Records drawn from a dataset
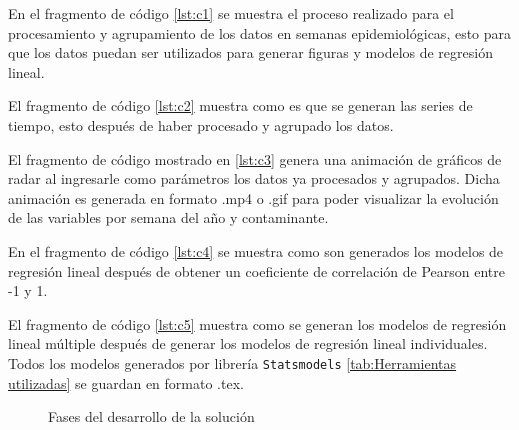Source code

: \begin{description}
\item{En el fragmento de código \ref{lst:c1} se muestra el proceso realizado para el procesamiento y agrupamiento de los datos en semanas epidemiológicas, esto para que los datos puedan ser utilizados para generar figuras y modelos de regresión lineal.}
\item{El fragmento de código \ref{lst:c2} muestra como es que se generan las series de tiempo, esto después de haber procesado y agrupado los datos.}
\item{El fragmento de código mostrado en \ref{lst:c3} genera una animación de gráficos de radar al ingresarle como parámetros los datos ya procesados y agrupados. Dicha animación es generada en formato .mp4 o .gif para poder visualizar la evolución de las variables por semana del año y contaminante.}
\item{En el fragmento de código \ref{lst:c4} se muestra como son generados los modelos de regresión lineal después de obtener un coeficiente de correlación de Pearson entre -1 y 1.}
\item{El fragmento de código \ref{lst:c5} muestra como se generan los modelos de regresión lineal múltiple después de generar los modelos de regresión lineal individuales. Todos los modelos generados por librería \texttt{Statsmodels} \ref{tab:Herramientas utilizadas} se guardan en formato .tex.}
\end{description}

\begin{figure}[H]
\caption{Fases del desarrollo de la solución}
\label{Diagrama de flujo de las fases}
\end{figure}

Exercise
Above are some records. Report the number of their lines that include "description", and add nothing else.

Response box
2